(Exercise input):
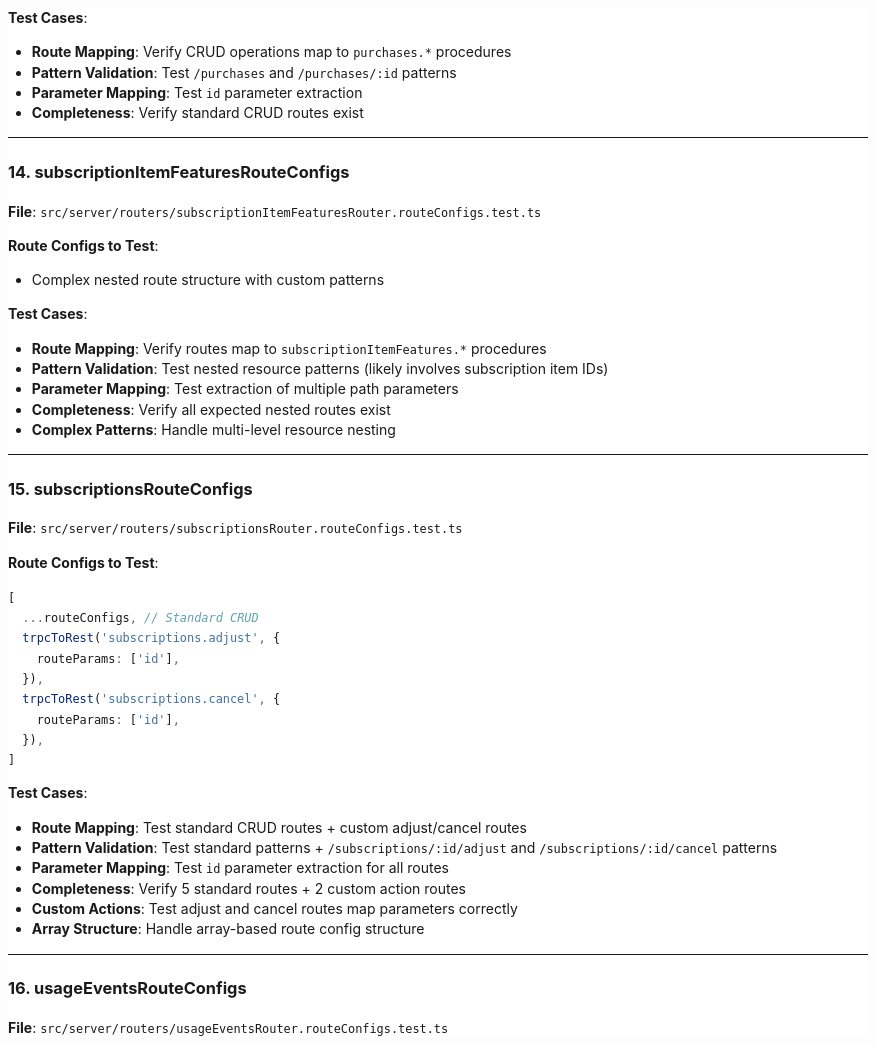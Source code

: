 **Test Cases**:
- **Route Mapping**: Verify CRUD operations map to `purchases.*` procedures
- **Pattern Validation**: Test `/purchases` and `/purchases/:id` patterns
- **Parameter Mapping**: Test `id` parameter extraction
- **Completeness**: Verify standard CRUD routes exist

---

### 14. subscriptionItemFeaturesRouteConfigs

**File**: `src/server/routers/subscriptionItemFeaturesRouter.routeConfigs.test.ts`

**Route Configs to Test**:
- Complex nested route structure with custom patterns

**Test Cases**:
- **Route Mapping**: Verify routes map to `subscriptionItemFeatures.*` procedures
- **Pattern Validation**: Test nested resource patterns (likely involves subscription item IDs)
- **Parameter Mapping**: Test extraction of multiple path parameters
- **Completeness**: Verify all expected nested routes exist
- **Complex Patterns**: Handle multi-level resource nesting

---

### 15. subscriptionsRouteConfigs

**File**: `src/server/routers/subscriptionsRouter.routeConfigs.test.ts`

**Route Configs to Test**:
```typescript
[
  ...routeConfigs, // Standard CRUD
  trpcToRest('subscriptions.adjust', {
    routeParams: ['id'],
  }),
  trpcToRest('subscriptions.cancel', {
    routeParams: ['id'],
  }),
]
```

**Test Cases**:
- **Route Mapping**: Test standard CRUD routes + custom adjust/cancel routes
- **Pattern Validation**: Test standard patterns + `/subscriptions/:id/adjust` and `/subscriptions/:id/cancel` patterns
- **Parameter Mapping**: Test `id` parameter extraction for all routes
- **Completeness**: Verify 5 standard routes + 2 custom action routes
- **Custom Actions**: Test adjust and cancel routes map parameters correctly
- **Array Structure**: Handle array-based route config structure

---

### 16. usageEventsRouteConfigs

**File**: `src/server/routers/usageEventsRouter.routeConfigs.test.ts`
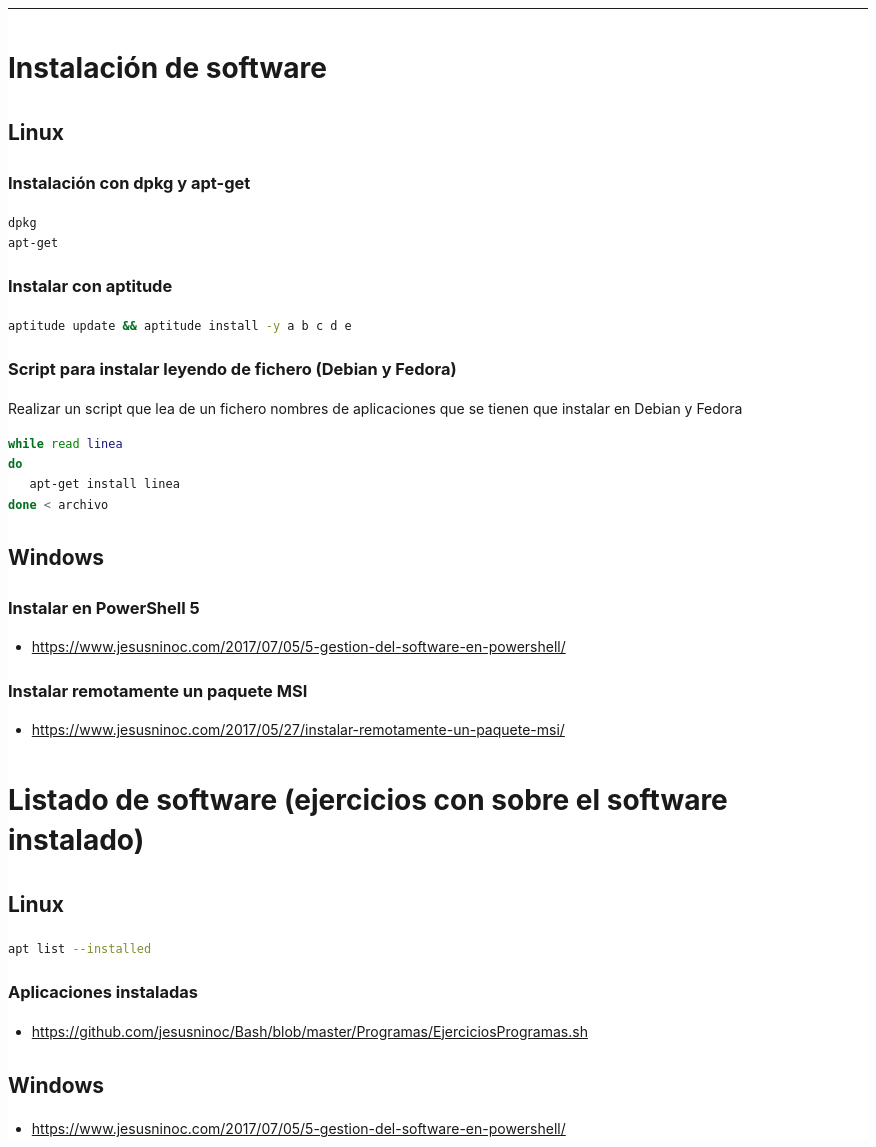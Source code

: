 ------------------------

# Instalación de software

## Linux
### Instalación con dpkg y apt-get
```Bash
dpkg
apt-get
```
### Instalar con aptitude
```Bash
aptitude update && aptitude install -y a b c d e
```
### Script para instalar leyendo de fichero (Debian y Fedora)
Realizar un script que lea de un fichero nombres de aplicaciones que se tienen que instalar en Debian y Fedora
```bash
while read linea
do
   apt-get install linea
done < archivo
```

## Windows
### Instalar en PowerShell 5
* https://www.jesusninoc.com/2017/07/05/5-gestion-del-software-en-powershell/
### Instalar remotamente un paquete MSI
* https://www.jesusninoc.com/2017/05/27/instalar-remotamente-un-paquete-msi/

# Listado de software (ejercicios con sobre el software instalado)

## Linux
```bash
apt list --installed
```
### Aplicaciones instaladas
* https://github.com/jesusninoc/Bash/blob/master/Programas/EjerciciosProgramas.sh

## Windows
* https://www.jesusninoc.com/2017/07/05/5-gestion-del-software-en-powershell/

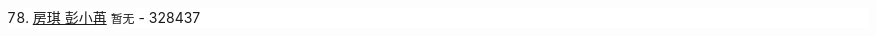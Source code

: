 78. [房琪 彭小苒](https://m.weibo.cn/search?containerid=100103type%3D1%26t%3D10%26q%3D%E6%88%BF%E7%90%AA+%E5%BD%AD%E5%B0%8F%E8%8B%92&stream_entry_id=31&isnewpage=1&extparam=seat%3D1%26lcate%3D5001%26cate%3D5001%26pos%3D22%26dgr%3D0%26realpos%3D22%26q%3D%25E6%2588%25BF%25E7%2590%25AA%2520%25E5%25BD%25AD%25E5%25B0%258F%25E8%258B%2592%26flag%3D1%26band_rank%3D22%26filter_type%3Drealtimehot%26stream_entry_id%3D31%26c_type%3D31%26display_time%3D1743410121%26pre_seqid%3D174341012137202862188105) `暂无` - 328437
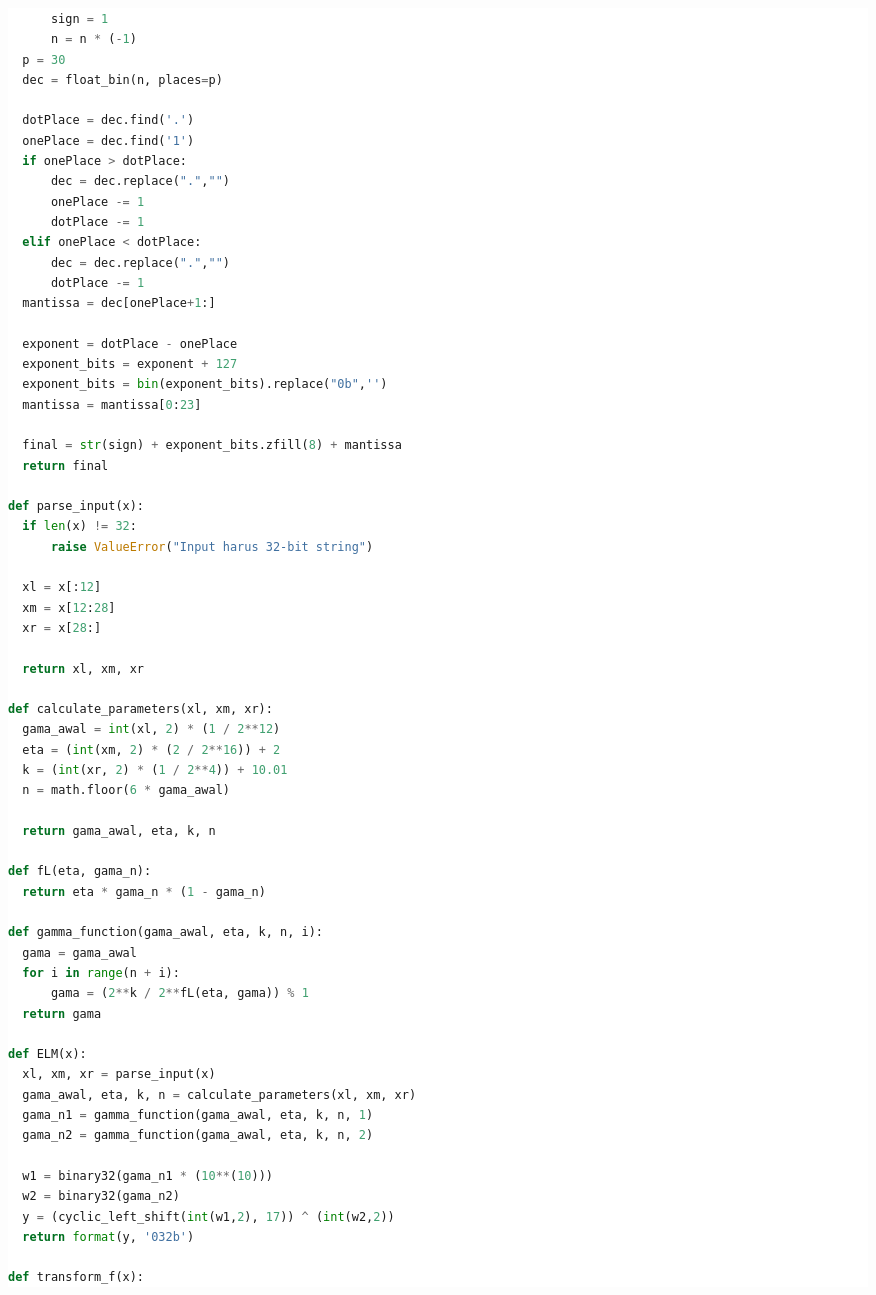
 ```python
      sign = 1
      n = n * (-1)
  p = 30
  dec = float_bin(n, places=p)

  dotPlace = dec.find('.')
  onePlace = dec.find('1')
  if onePlace > dotPlace:
      dec = dec.replace(".","")
      onePlace -= 1
      dotPlace -= 1
  elif onePlace < dotPlace:
      dec = dec.replace(".","")
      dotPlace -= 1
  mantissa = dec[onePlace+1:]

  exponent = dotPlace - onePlace
  exponent_bits = exponent + 127
  exponent_bits = bin(exponent_bits).replace("0b",'')
  mantissa = mantissa[0:23]

  final = str(sign) + exponent_bits.zfill(8) + mantissa
  return final

def parse_input(x):
  if len(x) != 32:
      raise ValueError("Input harus 32-bit string")

  xl = x[:12]
  xm = x[12:28]
  xr = x[28:]

  return xl, xm, xr

def calculate_parameters(xl, xm, xr):
  gama_awal = int(xl, 2) * (1 / 2**12)
  eta = (int(xm, 2) * (2 / 2**16)) + 2
  k = (int(xr, 2) * (1 / 2**4)) + 10.01
  n = math.floor(6 * gama_awal)

  return gama_awal, eta, k, n

def fL(eta, gama_n):
  return eta * gama_n * (1 - gama_n)

def gamma_function(gama_awal, eta, k, n, i):
  gama = gama_awal
  for i in range(n + i):
      gama = (2**k / 2**fL(eta, gama)) % 1
  return gama

def ELM(x):
  xl, xm, xr = parse_input(x)
  gama_awal, eta, k, n = calculate_parameters(xl, xm, xr)
  gama_n1 = gamma_function(gama_awal, eta, k, n, 1)
  gama_n2 = gamma_function(gama_awal, eta, k, n, 2)

  w1 = binary32(gama_n1 * (10**(10)))
  w2 = binary32(gama_n2)
  y = (cyclic_left_shift(int(w1,2), 17)) ^ (int(w2,2))
  return format(y, '032b')

def transform_f(x):
```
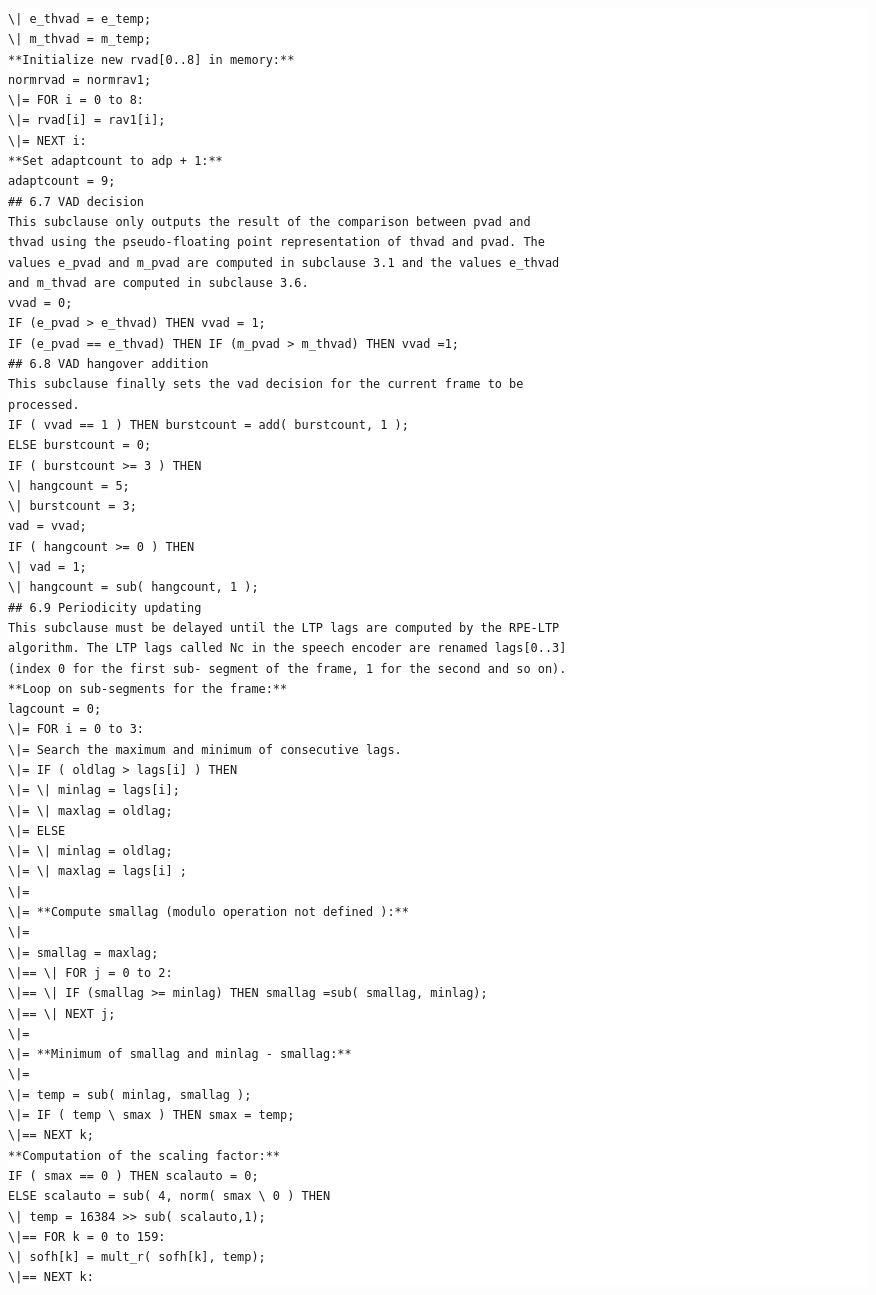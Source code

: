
 ```{=html}
\| e_thvad = e_temp;
\| m_thvad = m_temp;
**Initialize new rvad[0..8] in memory:**
normrvad = normrav1;
\|= FOR i = 0 to 8:
\|= rvad[i] = rav1[i];
\|= NEXT i:
**Set adaptcount to adp + 1:**
adaptcount = 9;
## 6.7 VAD decision
This subclause only outputs the result of the comparison between pvad and
thvad using the pseudo‑floating point representation of thvad and pvad. The
values e_pvad and m_pvad are computed in subclause 3.1 and the values e_thvad
and m_thvad are computed in subclause 3.6.
vvad = 0;
IF (e_pvad > e_thvad) THEN vvad = 1;
IF (e_pvad == e_thvad) THEN IF (m_pvad > m_thvad) THEN vvad =1;
## 6.8 VAD hangover addition
This subclause finally sets the vad decision for the current frame to be
processed.
IF ( vvad == 1 ) THEN burstcount = add( burstcount, 1 );
ELSE burstcount = 0;
IF ( burstcount >= 3 ) THEN
\| hangcount = 5;
\| burstcount = 3;
vad = vvad;
IF ( hangcount >= 0 ) THEN
\| vad = 1;
\| hangcount = sub( hangcount, 1 );
## 6.9 Periodicity updating
This subclause must be delayed until the LTP lags are computed by the RPE‑LTP
algorithm. The LTP lags called Nc in the speech encoder are renamed lags[0..3]
(index 0 for the first sub‑ segment of the frame, 1 for the second and so on).
**Loop on sub‑segments for the frame:**
lagcount = 0;
\|= FOR i = 0 to 3:
\|= Search the maximum and minimum of consecutive lags.
\|= IF ( oldlag > lags[i] ) THEN
\|= \| minlag = lags[i];
\|= \| maxlag = oldlag;
\|= ELSE
\|= \| minlag = oldlag;
\|= \| maxlag = lags[i] ;
\|=
\|= **Compute smallag (modulo operation not defined ):**
\|=
\|= smallag = maxlag;
\|== \| FOR j = 0 to 2:
\|== \| IF (smallag >= minlag) THEN smallag =sub( smallag, minlag);
\|== \| NEXT j;
\|=
\|= **Minimum of smallag and minlag ‑ smallag:**
\|=
\|= temp = sub( minlag, smallag );
\|= IF ( temp \ smax ) THEN smax = temp;
\|== NEXT k;
**Computation of the scaling factor:**
IF ( smax == 0 ) THEN scalauto = 0;
ELSE scalauto = sub( 4, norm( smax \ 0 ) THEN
\| temp = 16384 >> sub( scalauto,1);
\|== FOR k = 0 to 159:
\| sofh[k] = mult_r( sofh[k], temp);
\|== NEXT k:
```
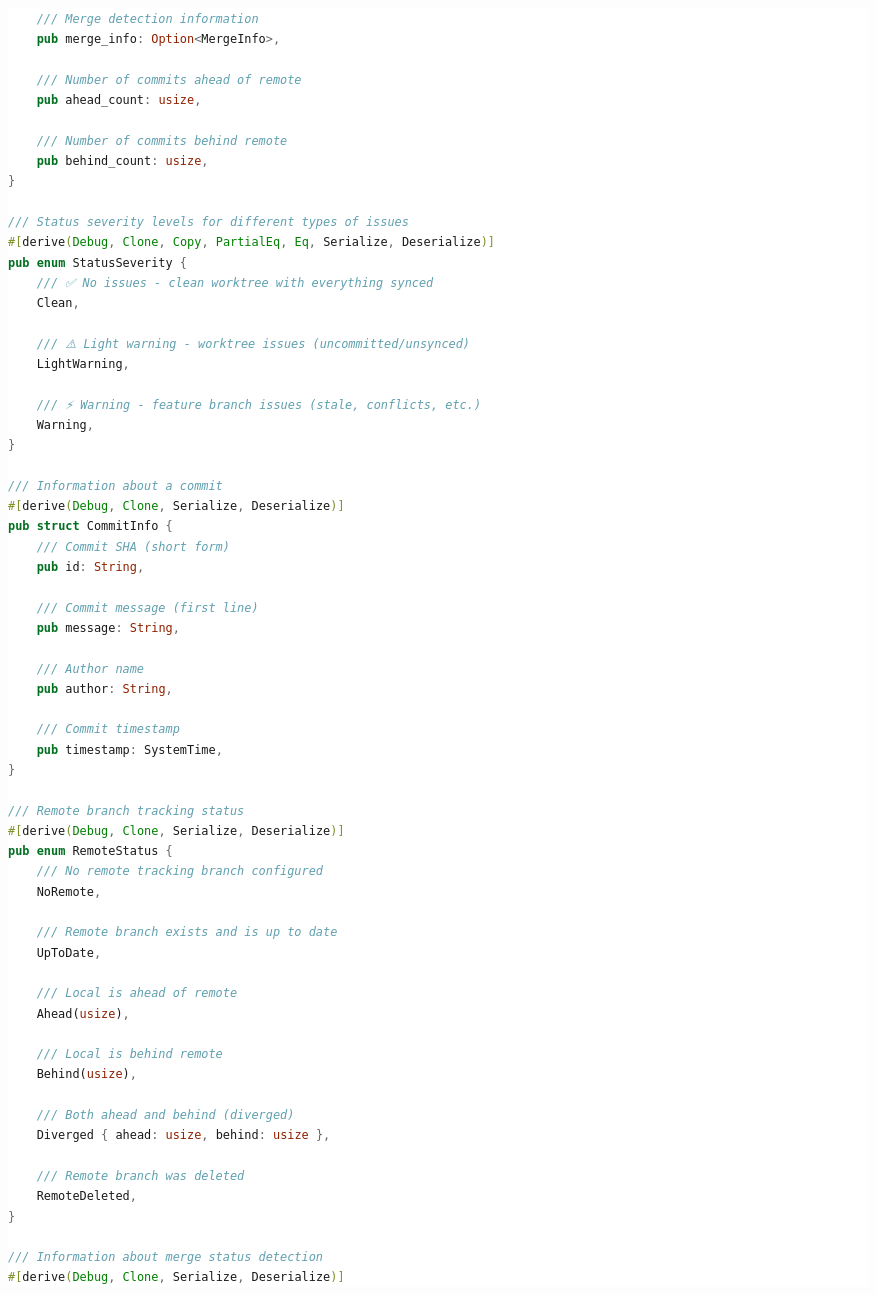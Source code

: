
 ```rust
    /// Merge detection information
    pub merge_info: Option<MergeInfo>,
    
    /// Number of commits ahead of remote
    pub ahead_count: usize,
    
    /// Number of commits behind remote
    pub behind_count: usize,
}

/// Status severity levels for different types of issues
#[derive(Debug, Clone, Copy, PartialEq, Eq, Serialize, Deserialize)]
pub enum StatusSeverity {
    /// ✅ No issues - clean worktree with everything synced
    Clean,
    
    /// ⚠️ Light warning - worktree issues (uncommitted/unsynced)
    LightWarning,
    
    /// ⚡ Warning - feature branch issues (stale, conflicts, etc.)
    Warning,
}

/// Information about a commit
#[derive(Debug, Clone, Serialize, Deserialize)]
pub struct CommitInfo {
    /// Commit SHA (short form)
    pub id: String,
    
    /// Commit message (first line)
    pub message: String,
    
    /// Author name
    pub author: String,
    
    /// Commit timestamp
    pub timestamp: SystemTime,
}

/// Remote branch tracking status
#[derive(Debug, Clone, Serialize, Deserialize)]
pub enum RemoteStatus {
    /// No remote tracking branch configured
    NoRemote,
    
    /// Remote branch exists and is up to date
    UpToDate,
    
    /// Local is ahead of remote
    Ahead(usize),
    
    /// Local is behind remote
    Behind(usize),
    
    /// Both ahead and behind (diverged)
    Diverged { ahead: usize, behind: usize },
    
    /// Remote branch was deleted
    RemoteDeleted,
}

/// Information about merge status detection
#[derive(Debug, Clone, Serialize, Deserialize)]
```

(Prompt): What lines above hold the word "mantissa"? Pull each one out.

(Output):
  mantissa = dec[onePlace+1:]
  mantissa = mantissa[0:23]
  final = str(sign) + exponent_bits.zfill(8) + mantissa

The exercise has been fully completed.